After verification of the depth of anesthesia, cardiac arrest (i.e. ventricular fibrillation) was induced by the administration of alternating current (A/C 10 V) for 1 s through the stimulation electrode. Cardiac arrest was left untreated for a period of 5 min (“No Flow” period). After this period, cardiopulmonary resuscitation (CPR) was started by an automated cardiac massage (Lucas 3.0, Stryker®) and resumption of artificial ventilation (tidal volume = 8 ml/kg; respiratory rate = 10; I/E ratio = 1/5; end-expiratory pressure = 0). Respiratory parameters were not modified throughout CPR and were the same in both groups. Animals were divided into two experimental groups starting at the onset of CPR, as illustrated in Fig. 1A. The animal allocation was performed blindly, using a block randomization. However, the study was not blinded due to the presence of the HemaShock® system on the legs in the corresponding group.

Fig. 1.

Panel A, Experimental timeline (star = epinephrine administration if diastolic blood pressure was inferior to 30 mmHg). Panel B, Porcine HemaShock applied to all 4 limbs of a swine. The device is rolled up the leg by pulling the straps which are then secured to the table. Note the white (bloodless) feet compared to the pink abdomen. (For interpretation of the references to colour in this figure legend, the reader is referred to the web version of this article.)
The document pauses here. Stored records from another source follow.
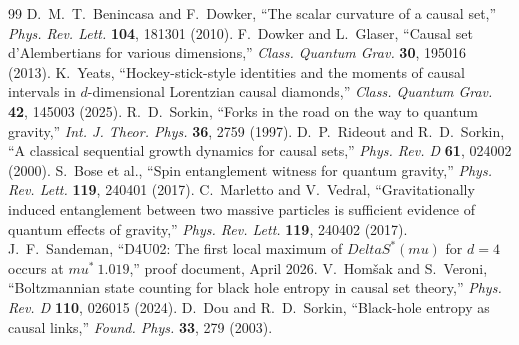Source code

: \documentclass[11pt]{article}
\def\Delta{Delta}%
\def\mu{mu}%
\def\approx{~}%
\begin{document}
\begin{thebibliography}{99}
 D.~M.~T.~Benincasa and F.~Dowker, ``The scalar curvature of a causal set,'' \emph{Phys. Rev. Lett.} \textbf{104}, 181301 (2010).
 F.~Dowker and L.~Glaser, ``Causal set d'Alembertians for various dimensions,'' \emph{Class. Quantum Grav.} \textbf{30}, 195016 (2013).
 K.~Yeats, ``Hockey-stick-style identities and the moments of causal intervals in $d$-dimensional Lorentzian causal diamonds,'' \emph{Class. Quantum Grav.} \textbf{42}, 145003 (2025).
 R.~D.~Sorkin, ``Forks in the road on the way to quantum gravity,'' \emph{Int. J. Theor. Phys.} \textbf{36}, 2759 (1997).
 D.~P.~Rideout and R.~D.~Sorkin, ``A classical sequential growth dynamics for causal sets,'' \emph{Phys. Rev. D} \textbf{61}, 024002 (2000).
 S.~Bose et al., ``Spin entanglement witness for quantum gravity,'' \emph{Phys. Rev. Lett.} \textbf{119}, 240401 (2017).
 C.~Marletto and V.~Vedral, ``Gravitationally induced entanglement between two massive particles is sufficient evidence of quantum effects of gravity,'' \emph{Phys. Rev. Lett.} \textbf{119}, 240402 (2017).
 J.~F.~Sandeman, ``D4U02: The first local maximum of $\Delta S^*(\mu)$ for $d=4$ occurs at $\mu^*\approx 1.019$,'' proof document, April 2026.
 V.~Hom\v{s}ak and S.~Veroni, ``Boltzmannian state counting for black hole entropy in causal set theory,'' \emph{Phys. Rev. D} \textbf{110}, 026015 (2024).
 D.~Dou and R.~D.~Sorkin, ``Black-hole entropy as causal links,'' \emph{Found. Phys.} \textbf{33}, 279 (2003).
\end{thebibliography}
\end{document}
Control group, with mechanical ventilation with F_IO₂ = 100% from the onset of CPR.

COXAR™ + HemaShock® (“COXAR-HS™”) group, with mechanical ventilation with a gas mixture containing 30% of O₂, 5% of CO₂ and 65% of Argon. In this group, limb constriction was applied with the HemaShock® system (Fig. 1B). The HemaShock® was applied to the 4 legs during the no-flow period and limb constriction was completed before the onset of CPR. Exposure to COXAR™ was started at the onset of CPR by connecting a tube from the calibrated gas cylinder to the mechanical ventilator inlet. Two teams applied the HS, one on the forelegs and one on the hindlegs. The HS application and securing took 2–2.5 min.
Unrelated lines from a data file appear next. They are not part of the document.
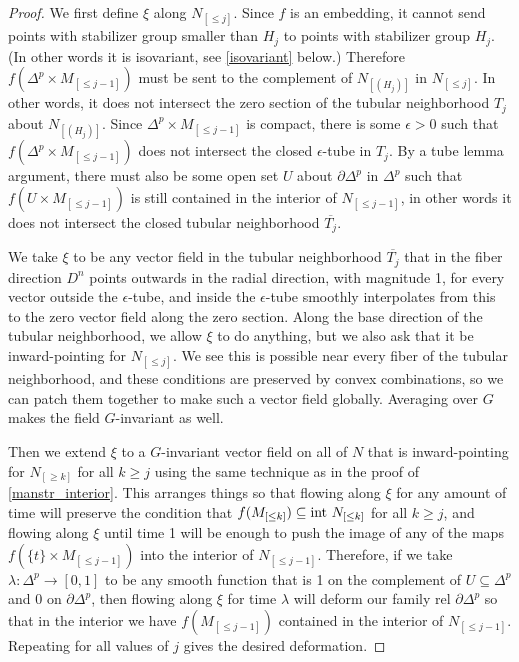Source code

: \documentclass[11pt]{amsart}
\theoremstyle{definition}
\numberwithin{equation}{section}
\numberwithin{figure}{section}
\begin{document}
\begin{proof}
	We first define $\xi$ along $N_{[\leq j]}$. Since $f$ is an embedding, it cannot send points with stabilizer group smaller than $H_j$ to points with stabilizer group $H_j$. (In other words it is isovariant, see \autoref{isovariant} below.) Therefore $f(\Delta^p \times M_{[\leq j-1]})$ must be sent to the complement of $N_{[(H_j)]}$ in $N_{[\leq j]}$. In other words, it does not intersect the zero section of the tubular neighborhood $T_j$ about $N_{[(H_j)]}$. Since $\Delta^p \times M_{[\leq j-1]}$ is compact, there is some $\epsilon > 0$ such that $f(\Delta^p \times M_{[\leq j-1]})$ does not intersect the closed $\epsilon$-tube in $T_j$. By a tube lemma argument, there must also be some open set $U$ about $\partial\Delta^p$ in $\Delta^p$ such that $f(U \times M_{[\leq j-1]})$ is still contained in the interior of $N_{[\leq j-1]}$, in other words it does not intersect the closed tubular neighborhood $\overline{T_j}$.
	
	We take $\xi$ to be any vector field in the tubular neighborhood $\overline{T_j}$ that in the fiber direction $D^n$ points outwards in the radial direction, with magnitude 1, for every vector outside the $\epsilon$-tube, and inside the $\epsilon$-tube smoothly interpolates from this to the zero vector field along the zero section. Along the base direction of the tubular neighborhood, we allow $\xi$ to do anything, but we also ask that it be inward-pointing for $N_{[\leq j]}$. We see this is possible near every fiber of the tubular neighborhood, and these conditions are preserved by convex combinations, so we can patch them together to make such a vector field globally. Averaging over $G$ makes the field $G$-invariant as well.
	
	Then we extend $\xi$ to a $G$-invariant vector field on all of $N$ that is inward-pointing for $N_{[\geq k]}$ for all $k \geq j$ using the same technique as in the proof of \autoref{manstr_interior}. This arranges things so that flowing along $\xi$ for any amount of time will preserve the condition that $f(M_{[\leq k]}) \subseteq \textup{int }N_{[\leq k]}$ for all $k \geq j$, and flowing along $\xi$ until time 1 will be enough to push the image of any of the maps $f(\{t\} \times M_{[\leq j-1]})$ into the interior of $N_{[\leq j-1]}$. Therefore, if we take $\lambda\colon \Delta^p \to [0,1]$ to be any smooth function that is 1 on the complement of $U \subseteq \Delta^p$ and 0 on $\partial \Delta^p$, then flowing along $\xi$ for time $\lambda$ will deform our family rel $\partial \Delta^p$ so that in the interior we have $f(M_{[\leq j-1]})$ contained in the interior of $N_{[\leq j-1]}$. Repeating for all values of $j$ gives the desired deformation.
\end{proof}
	
\end{document}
After 10 min of CPR, electric shocks (200–270 J) were administered every 2 min in both groups until recovery of spontaneous cardiac activity (ROSC). ROSC was defined as the onset of sinus rhythm and systolic blood pressure sustainably above 60 mmHg without mechanical chest compression. Epinephrine was administered (10 µg/kg IV) every 4 min until ROSC. In the absence of ROSC after 30 min of CPR or in case of lung hemorrhage, resuscitation failure was considered, and cardiac massage was discontinued. In the presence of ROSC, resuscitated animals were monitored to assess hemodynamic stability during the post-ROSC period until 60 min after the end of cardiac arrest. After ROSC, mechanical ventilation parameters were set as follows: tidal volume = 6 ml/kg; positive end-expiratory pressure = 5 cmH₂O; respiratory rate = 20 ± 5 breaths per minute. In the Control group, F_IO₂ was adjusted to target normoxia. In the COXAR™ + HemaShock® group, limb constriction and ventilation with COXAR™ gas continued until the end of the experiment. Norepinephrine was given IV to maintain mean arterial pressure above 75 mmHg after ROSC and the total amount of norepinephrine was recorded.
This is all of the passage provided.